A Confederação Nacional da Indústria (CNI) vem alertando diariamente para o perigo de sucateamento do parque produtivo brasileiro, uma vez que fica cada vez mais barato importar produtos prontos no lugar de manter fábricas funcionando. O temor é de que a substituição dos produtos nacionais leve a demissões, com efeitos devastadores no setor. E o perigo é real. Em setembro, o emprego industrial interrompeu uma trajetória de oito meses consecutivos de alta, segundo dados do Instituto Brasileiro de Geografia e Estatística (IBGE). A justificativa para a paralisação nas contratações foi a concorrência provocada pelos importados.
Para o diretor de Planejamento da Secretaria de Comércio Exterior do Ministério do Desenvolvimento, Indústria e Comércio (Mdic), Roberto Dantas, o salto nas importações foi maior do que o esperado. Ele atribui o avanço à continuidade das compras de bens de capital (maquinário) e insumos, movimento decorrente do aumento de investimento e produção. Os números do governo, no entanto, mostram que entre os principais itens trazidos de outros países aparecem equipamentos elétricos e eletrônicos, cujas compras aumentaram 1,2% entre outubro e novembro e 25,5% na comparação com novembro de 2009. Também estão relacionados automóveis (alta de 5,5% no mês) e até leite e seus derivados, com um expressivo crescimento de 66% somente no mês passado.
Desafio
No conjunto de produtos classificados por finalidade, a compra de bens de consumo avançou 41,1% no mês passado, enquanto a de matérias-primas e intermediários subiu 40,8%. Nessa comparação, os bens de capital registraram alta de 39,8% e os combustíveis, 70,6%. O cientista político e professor da Fundação Getulio Vargas Fernando Abrucio afirmou ontem, em um seminário promovido em São Paulo, que um dos maiores desafios da presidente eleita, Dilma Rousseff, será lidar com o cenário externo, menos favorável atualmente e nos próximos anos do que foi durante todo o período da gestão de Lula.

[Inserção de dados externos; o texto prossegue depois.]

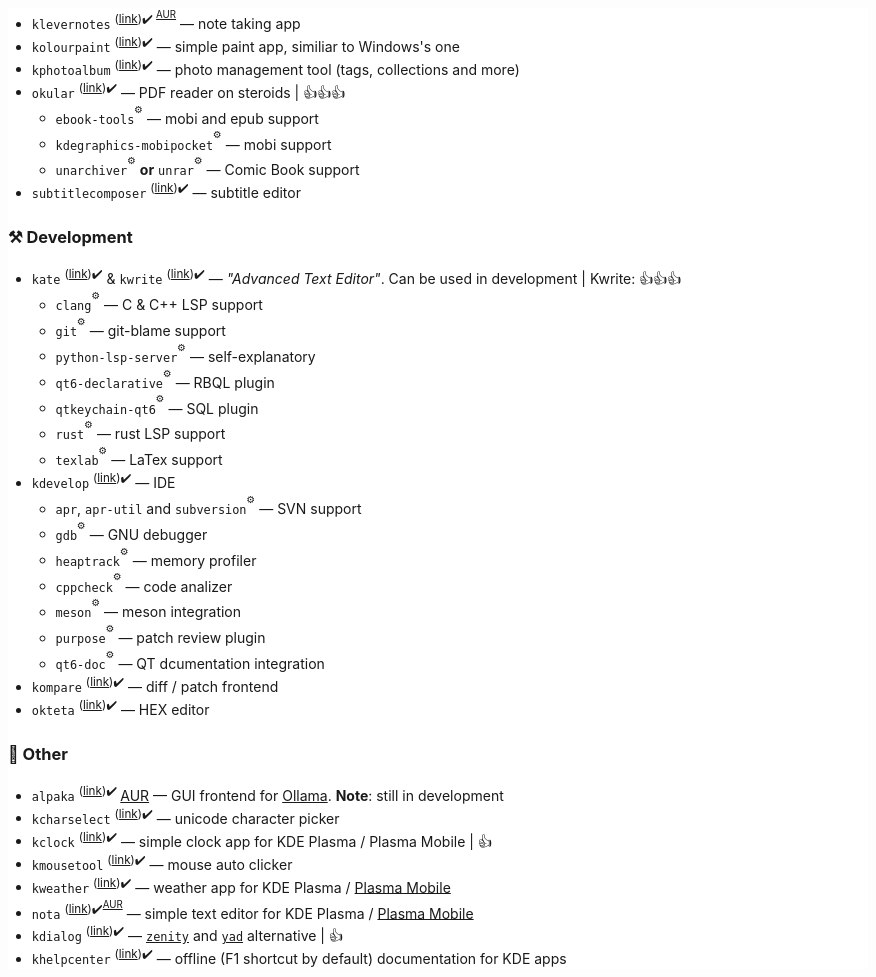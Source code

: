 - `klevernotes` <sup>([link](https://apps.kde.org/klevernotes))✔️ <sup>[AUR](https://aur.archlinux.org/packages/klevernotes)</sup></sup> — note taking app
- `kolourpaint` <sup>([link](https://apps.kde.org/kolourpaint))✔️</sup> — simple paint app, similiar to Windows's one
- `kphotoalbum` <sup>([link](https://apps.kde.org/kphotoalbum))✔️</sup> — photo management tool (tags, collections and more)
- `okular` <sup>([link](https://apps.kde.org/okular))✔️</sup> — PDF reader on steroids | 👍👍👍
     - `ebook-tools`<sup><sup>⚙️</sup></sup> — mobi and epub support
     - `kdegraphics-mobipocket`<sup><sup>⚙️</sup></sup> — mobi support
     - `unarchiver`<sup><sup>⚙️</sup></sup> **or** `unrar`<sup><sup>⚙️</sup></sup> — Comic Book support
- `subtitlecomposer` <sup>([link](https://apps.kde.org/subtitlecomposer))✔️</sup> — subtitle editor

### ⚒️ Development

- `kate` <sup>([link](https://apps.kde.org/kate))✔️</sup> & `kwrite` <sup>([link](https://apps.kde.org/kwrite))✔️</sup> — *"Advanced Text Editor"*. Can be used in development | Kwrite: 👍👍👍
    - `clang`<sup><sup>⚙️</sup></sup> — C & C++ LSP support
    - `git`<sup><sup>⚙️</sup></sup> — git-blame support
    - `python-lsp-server`<sup><sup>⚙️</sup></sup> — self-explanatory
    - `qt6-declarative`<sup><sup>⚙️</sup></sup> — RBQL plugin
    - `qtkeychain-qt6`<sup><sup>⚙️</sup></sup> — SQL plugin
    - `rust`<sup><sup>⚙️</sup></sup> — rust LSP support
    - `texlab`<sup><sup>⚙️</sup></sup> — LaTex support
- `kdevelop` <sup>([link](https://apps.kde.org/kdevelop))✔️</sup> — IDE
    - `apr`, `apr-util` and `subversion`<sup><sup>⚙️</sup></sup> — SVN support
    - `gdb`<sup><sup>⚙️</sup></sup> — GNU debugger
    - `heaptrack`<sup><sup>⚙️</sup></sup> — memory profiler
    - `cppcheck`<sup><sup>⚙️</sup></sup> — code analizer
    - `meson`<sup><sup>⚙️</sup></sup> — meson integration
    - `purpose`<sup><sup>⚙️</sup></sup> — patch review plugin
    - `qt6-doc`<sup><sup>⚙️</sup></sup> — QT dcumentation integration
- `kompare` <sup>([link](https://apps.kde.org/kompare))✔️</sup> — diff / patch frontend
- `okteta` <sup>([link](https://apps.kde.org/okteta))✔️</sup> — HEX editor

### 💫 Other

- `alpaka` <sup>([link](https://apps.kde.org/alpaka))✔️ </sup>[AUR](https://aur.archlinux.org/packages/alpaka-git)</sup> — GUI frontend for [Ollama](https://ollama.com). **Note**: still in development
- `kcharselect` <sup>([link](https://apps.kde.org/kcharselect))✔️</sup> — unicode character picker
- `kclock` <sup>([link](https://apps.kde.org/kclock))✔️</sup> — simple clock app for KDE Plasma / Plasma Mobile | 👍
- `kmousetool` <sup>([link](https://apps.kde.org/kmousetool))✔️</sup> — mouse auto clicker
- `kweather` <sup>([link](https://apps.kde.org/kweather))✔️</sup> — weather app for KDE Plasma / [Plasma Mobile](https://plasma-mobile.org)
- `nota` <sup>([link](https://apps.kde.org/nota))✔️<sup>[AUR](https://aur.archlinux.org/packages/nota)</sup></sup> — simple text editor for KDE Plasma / [Plasma Mobile](https://plasma-mobile.org)
- `kdialog` <sup>([link](https://develop.kde.org/docs/administration/kdialog))✔️</sup> — [`zenity`](https://en.wikipedia.org/wiki/Zenity) and [`yad`](https://github.com/v1cont/yad) alternative | 👍
- `khelpcenter` <sup>([link](https://apps.kde.org/khelpcenter))✔️</sup> — offline (F1 shortcut by default) documentation for KDE apps

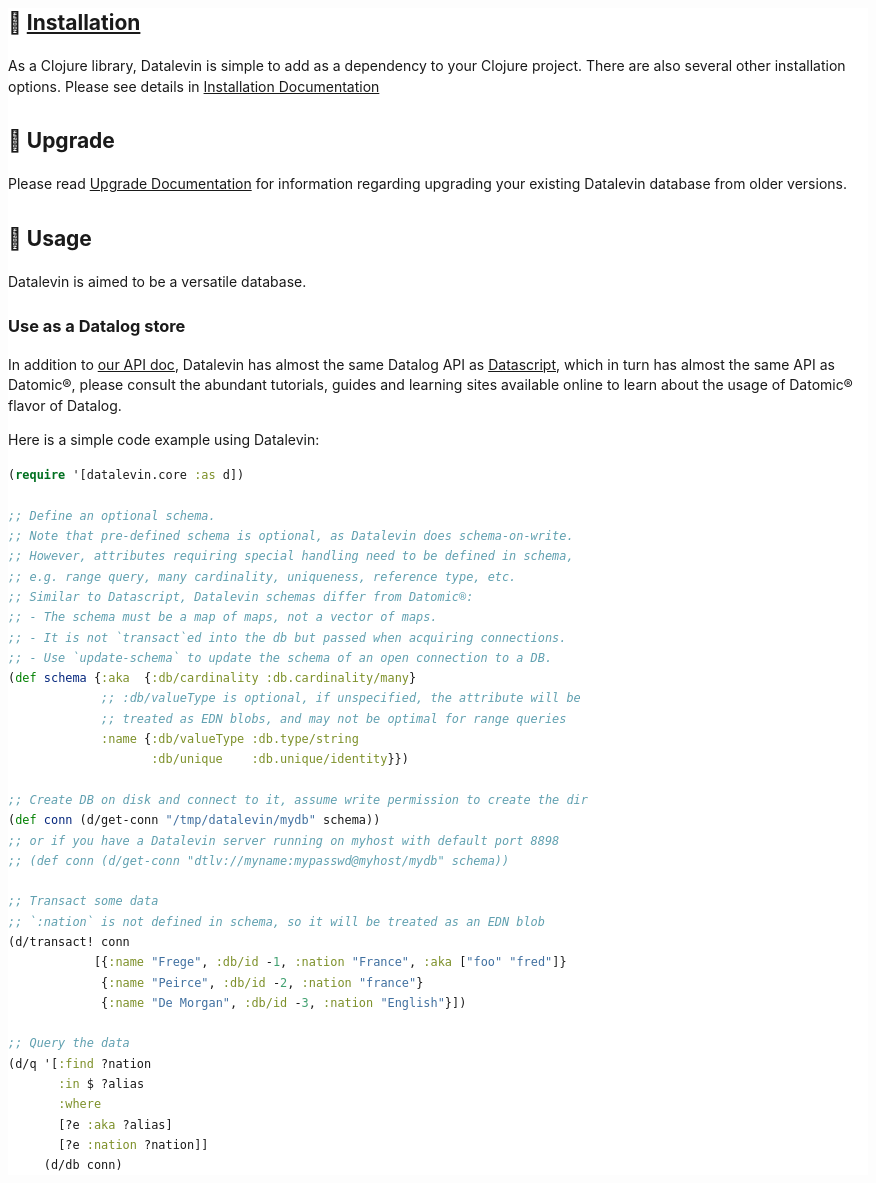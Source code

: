 ## :truck: [Installation](doc/install.md)

As a Clojure library, Datalevin is simple to add as a dependency to your Clojure
project. There are also several other installation options. Please see details in
[Installation Documentation](doc/install.md)

## :birthday: Upgrade

Please read
[Upgrade
Documentation](https://github.com/juji-io/datalevin/blob/master/doc/upgrade.md)
for information regarding upgrading your existing Datalevin database from older
versions.

## :tada: Usage

Datalevin is aimed to be a versatile database.

### Use as a Datalog store

In addition to [our API doc](https://cljdoc.org/d/datalevin/datalevin),
Datalevin has almost the same Datalog API as
[Datascript](https://github.com/tonsky/datascript), which in turn has almost the
same API as Datomic®, please consult the abundant tutorials, guides and learning
sites available online to learn about the usage of Datomic® flavor of Datalog.

Here is a simple code example using Datalevin:

```clojure
(require '[datalevin.core :as d])

;; Define an optional schema.
;; Note that pre-defined schema is optional, as Datalevin does schema-on-write.
;; However, attributes requiring special handling need to be defined in schema,
;; e.g. range query, many cardinality, uniqueness, reference type, etc.
;; Similar to Datascript, Datalevin schemas differ from Datomic®:
;; - The schema must be a map of maps, not a vector of maps.
;; - It is not `transact`ed into the db but passed when acquiring connections.
;; - Use `update-schema` to update the schema of an open connection to a DB.
(def schema {:aka  {:db/cardinality :db.cardinality/many}
             ;; :db/valueType is optional, if unspecified, the attribute will be
             ;; treated as EDN blobs, and may not be optimal for range queries
             :name {:db/valueType :db.type/string
                    :db/unique    :db.unique/identity}})

;; Create DB on disk and connect to it, assume write permission to create the dir
(def conn (d/get-conn "/tmp/datalevin/mydb" schema))
;; or if you have a Datalevin server running on myhost with default port 8898
;; (def conn (d/get-conn "dtlv://myname:mypasswd@myhost/mydb" schema))

;; Transact some data
;; `:nation` is not defined in schema, so it will be treated as an EDN blob
(d/transact! conn
            [{:name "Frege", :db/id -1, :nation "France", :aka ["foo" "fred"]}
             {:name "Peirce", :db/id -2, :nation "france"}
             {:name "De Morgan", :db/id -3, :nation "English"}])

;; Query the data
(d/q '[:find ?nation
       :in $ ?alias
       :where
       [?e :aka ?alias]
       [?e :nation ?nation]]
     (d/db conn)
```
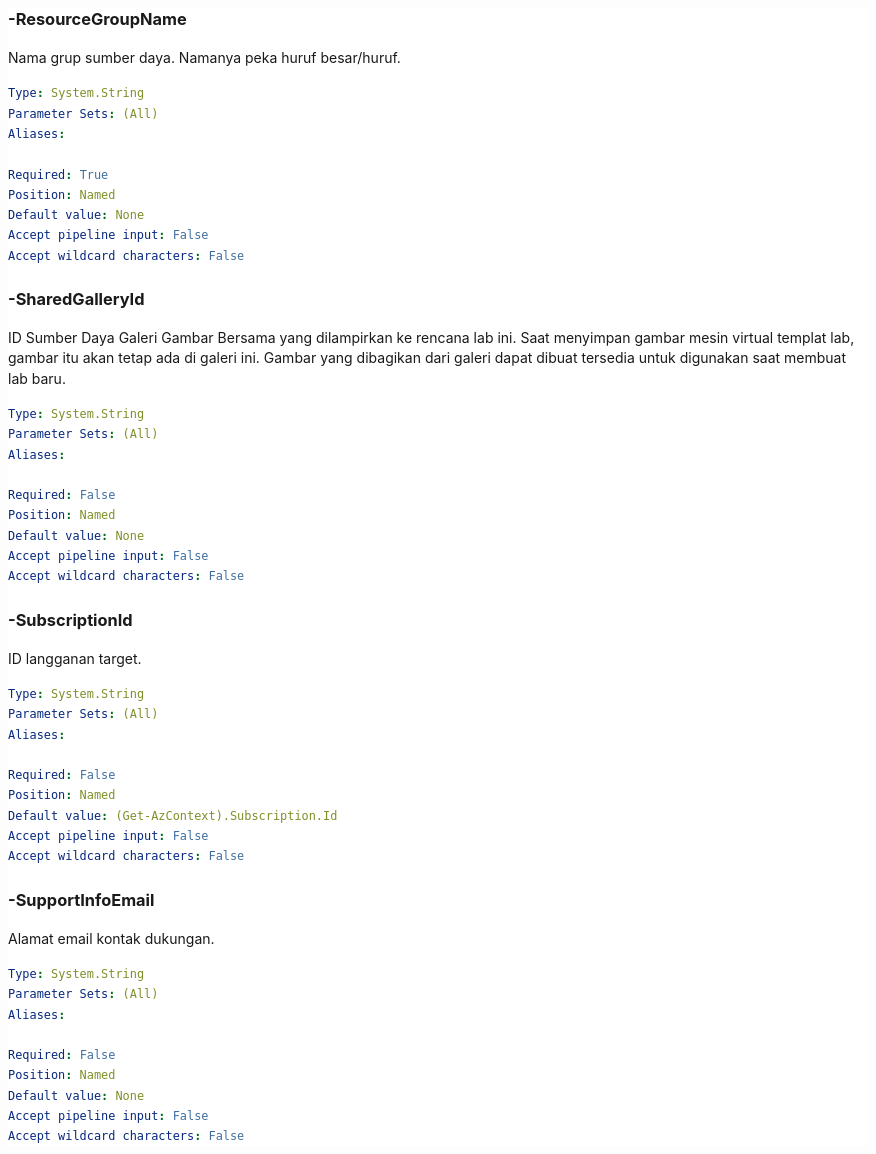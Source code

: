 ### -ResourceGroupName
Nama grup sumber daya.
Namanya peka huruf besar/huruf.

```yaml
Type: System.String
Parameter Sets: (All)
Aliases:

Required: True
Position: Named
Default value: None
Accept pipeline input: False
Accept wildcard characters: False
```

### -SharedGalleryId
ID Sumber Daya Galeri Gambar Bersama yang dilampirkan ke rencana lab ini.
Saat menyimpan gambar mesin virtual templat lab, gambar itu akan tetap ada di galeri ini.
Gambar yang dibagikan dari galeri dapat dibuat tersedia untuk digunakan saat membuat lab baru.

```yaml
Type: System.String
Parameter Sets: (All)
Aliases:

Required: False
Position: Named
Default value: None
Accept pipeline input: False
Accept wildcard characters: False
```

### -SubscriptionId
ID langganan target.

```yaml
Type: System.String
Parameter Sets: (All)
Aliases:

Required: False
Position: Named
Default value: (Get-AzContext).Subscription.Id
Accept pipeline input: False
Accept wildcard characters: False
```

### -SupportInfoEmail
Alamat email kontak dukungan.

```yaml
Type: System.String
Parameter Sets: (All)
Aliases:

Required: False
Position: Named
Default value: None
Accept pipeline input: False
Accept wildcard characters: False
```

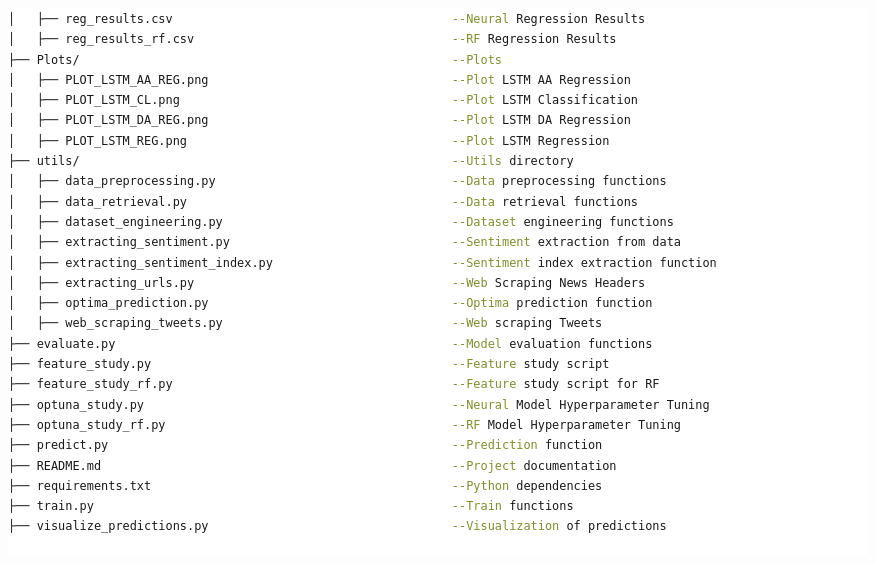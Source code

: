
 ```bash
│   ├── reg_results.csv                                       --Neural Regression Results
│   ├── reg_results_rf.csv                                    --RF Regression Results
├── Plots/                                                    --Plots
│   ├── PLOT_LSTM_AA_REG.png                                  --Plot LSTM AA Regression
│   ├── PLOT_LSTM_CL.png                                      --Plot LSTM Classification
│   ├── PLOT_LSTM_DA_REG.png                                  --Plot LSTM DA Regression
│   ├── PLOT_LSTM_REG.png                                     --Plot LSTM Regression
├── utils/                                                    --Utils directory
│   ├── data_preprocessing.py                                 --Data preprocessing functions
│   ├── data_retrieval.py                                     --Data retrieval functions
│   ├── dataset_engineering.py                                --Dataset engineering functions
│   ├── extracting_sentiment.py                               --Sentiment extraction from data
│   ├── extracting_sentiment_index.py                         --Sentiment index extraction function
│   ├── extracting_urls.py                                    --Web Scraping News Headers
│   ├── optima_prediction.py                                  --Optima prediction function
│   ├── web_scraping_tweets.py                                --Web scraping Tweets 
├── evaluate.py                                               --Model evaluation functions
├── feature_study.py                                          --Feature study script
├── feature_study_rf.py                                       --Feature study script for RF
├── optuna_study.py                                           --Neural Model Hyperparameter Tuning 
├── optuna_study_rf.py                                        --RF Model Hyperparameter Tuning
├── predict.py                                                --Prediction function
├── README.md                                                 --Project documentation
├── requirements.txt                                          --Python dependencies
├── train.py                                                  --Train functions 
├── visualize_predictions.py                                  --Visualization of predictions
                
```


                               

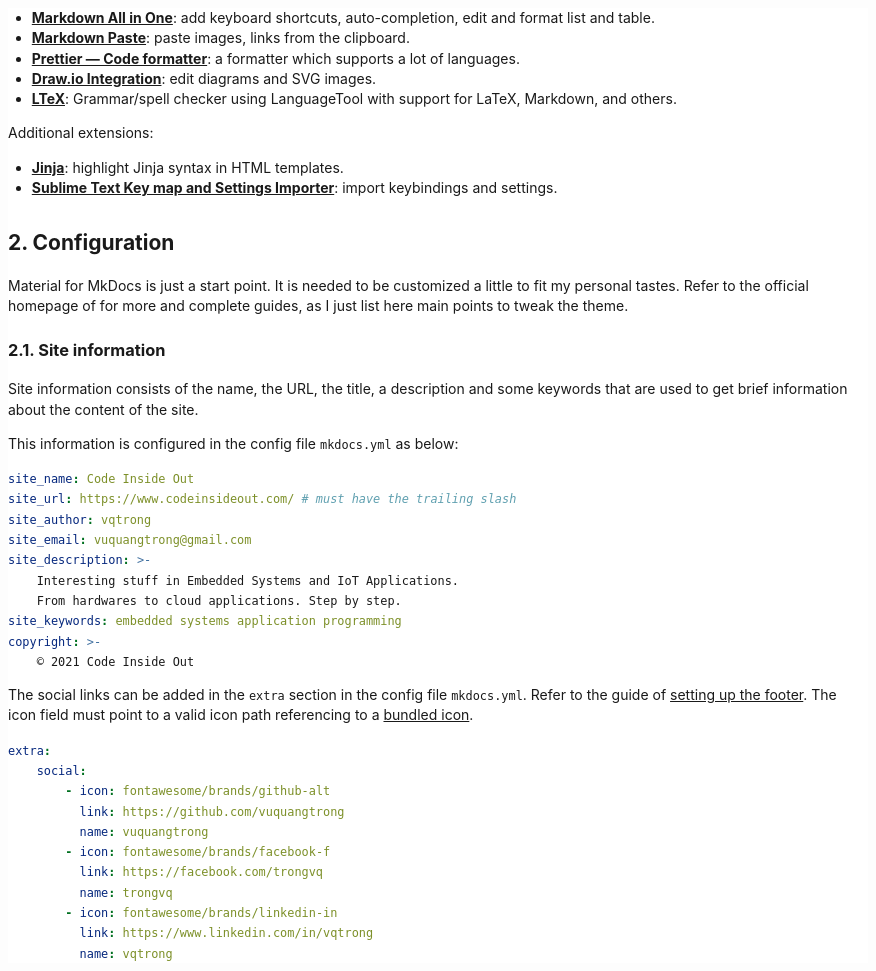 -   [**Markdown All in One**](https://marketplace.visualstudio.com/items?itemName=yzhang.markdown-all-in-one): add keyboard shortcuts, auto-completion, edit and format list and table.
-   [**Markdown Paste**](https://marketplace.visualstudio.com/items?itemName=mushan.vscode-paste-image): paste images, links from the clipboard.
-   [**Prettier — Code formatter**](https://marketplace.visualstudio.com/items?itemName=esbenp.prettier-vscode): a formatter which supports a lot of languages.
-   [**Draw.io Integration**](https://marketplace.visualstudio.com/items?itemName=hediet.vscode-drawio): edit diagrams and SVG images.
-   [**LTeX**](https://marketplace.visualstudio.com/items?itemName=valentjn.vscode-ltex): Grammar/spell checker using LanguageTool with support for LaTeX, Markdown, and others.

Additional extensions:

-   [**Jinja**](https://marketplace.visualstudio.com/items?itemName=wholroyd.jinja): highlight Jinja syntax in HTML templates.
-   [**Sublime Text Key map and Settings Importer**](https://marketplace.visualstudio.com/items?itemName=ms-vscode.sublime-keybindings): import keybindings and settings.

## 2. Configuration

Material for MkDocs is just a start point. It is needed to be customized a little to fit my personal tastes. Refer to the official homepage of for more and complete guides, as I just list here main points to tweak the theme.

### 2.1. Site information

Site information consists of the name, the URL, the title, a description and some keywords that are used to get brief information about the content of the site.

This information is configured in the config file `mkdocs.yml` as below:

```yaml
site_name: Code Inside Out
site_url: https://www.codeinsideout.com/ # must have the trailing slash
site_author: vqtrong
site_email: vuquangtrong@gmail.com
site_description: >-
    Interesting stuff in Embedded Systems and IoT Applications.
    From hardwares to cloud applications. Step by step.
site_keywords: embedded systems application programming
copyright: >-
    © 2021 Code Inside Out
```

The social links can be added in the `extra` section in the config file `mkdocs.yml`.
Refer to the guide of [setting up the footer](https://squidfunk.github.io/mkdocs-material/setup/setting-up-the-footer/). The icon field must point to a valid icon path referencing to a [bundled icon](markdown-syntax/index.md/#12-icons--emojis).

```yaml
extra:
    social:
        - icon: fontawesome/brands/github-alt
          link: https://github.com/vuquangtrong
          name: vuquangtrong
        - icon: fontawesome/brands/facebook-f
          link: https://facebook.com/trongvq
          name: trongvq
        - icon: fontawesome/brands/linkedin-in
          link: https://www.linkedin.com/in/vqtrong
          name: vqtrong
```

Todavia, apesar da explosão de importações, o Brasil pode voltar aos níveis pré-crise (2008) de exportações. O Mdic elevou de US$ 195 bilhões para US$ 198 bilhões a previsão de embarques de produtos para outros países neste ano. “As exportações surpreenderam. Como falta um mês (para encerrar o ano), a gente tem a expectativa de aumentar nesse patamar”, afirmou Dantas. As exportações somaram US$ 17,688 bilhões em novembro e US$ 180 bilhões no acumulado do ano. Na avaliação do Instituto de Estudos para o Desenvolvimento Industrial (Iedi), os dados publicados pelo ministério mostram que a possibilidade de ter deficit comercial este ano deixou de ser improvável.
Carro com aço de fora
Marta Vieira
Daniel Camargos
O mesmo dólar barato que mina a capacidade de competição do carro brasileiro no exterior e no mercado interno serve de arma para as próprias montadoras recorrerem às chapas de aço importadas da China e da Coreia. O avanço da matéria-prima importada nas fábricas de automóveis tornou-se “uma questão de competitividade”, alegou o presidente da Fiat para a América Latina e da Associação Nacional dos Fabricantes de Veículos Automotores (Anfavea), Cledorvino Belini. A montadora italiana estaria concluindo neste mês a compra, para sua unidade em Betim (MG), de 20 mil toneladas de chapas. A operação, no entanto, não foi confirmada pela empresa, que se limitou a informar que o percentual de importações é “ainda pequeno”.
A Volkswagen também tem recorrido aos preços mais baixos das chapas de aço importadas como parte da estratégia de reduzir os custos de produção. O presidente da companhia, Thomas Schmall, já chegou a afirmar que a empresa deve fechar 2010 com uma participação de 30% de aço estrangeiro em suas linhas de produção. Esse percentual era de 10% no ano passado. As políticas das montadoras afetam em cheio fornecedores nacionais, com Usiminas e Companhia Siderúrgica Nacional (CSN). Há estimativas de que as chapas chinesas e coreanas são ofertadas a preços 40% menores que o produto nacional. A diferença é atribuída pelo Instituto Aço Brasil (IABr) e por executivos de siderúrgicas às vantagens fiscais e cambiais dos concorrentes, somadas ainda aos pesados custos internos provocados por carga tributária elevada e infraestrutura deficiente.
Disparada
Belini ouviu na terça-feira do governador de Minas Gerais, Antônio Anastasia, que o risco de desindustrialização do setor siderúrgico preocupa. “Desejamos sempre que a nossa política econômica acolha essa indústria nacional, sem protecionismo exagerado, sem mecanismos ultrapassados, mas que dê, claro, competitividade à nossa indústria”, disse o governador ao empresário. A disparada das importações de aço, segundo Anastasia, é o caso mais emblemático do estímulo da sobrevalorização do câmbio no Brasil. Só em outubro, conforme estatística mais recente do IABr, as importações de aços planos (usados na indústria automobilística) dispararam 375% frente ao mesmo mês do ano passado, somando 483,6 mil toneladas.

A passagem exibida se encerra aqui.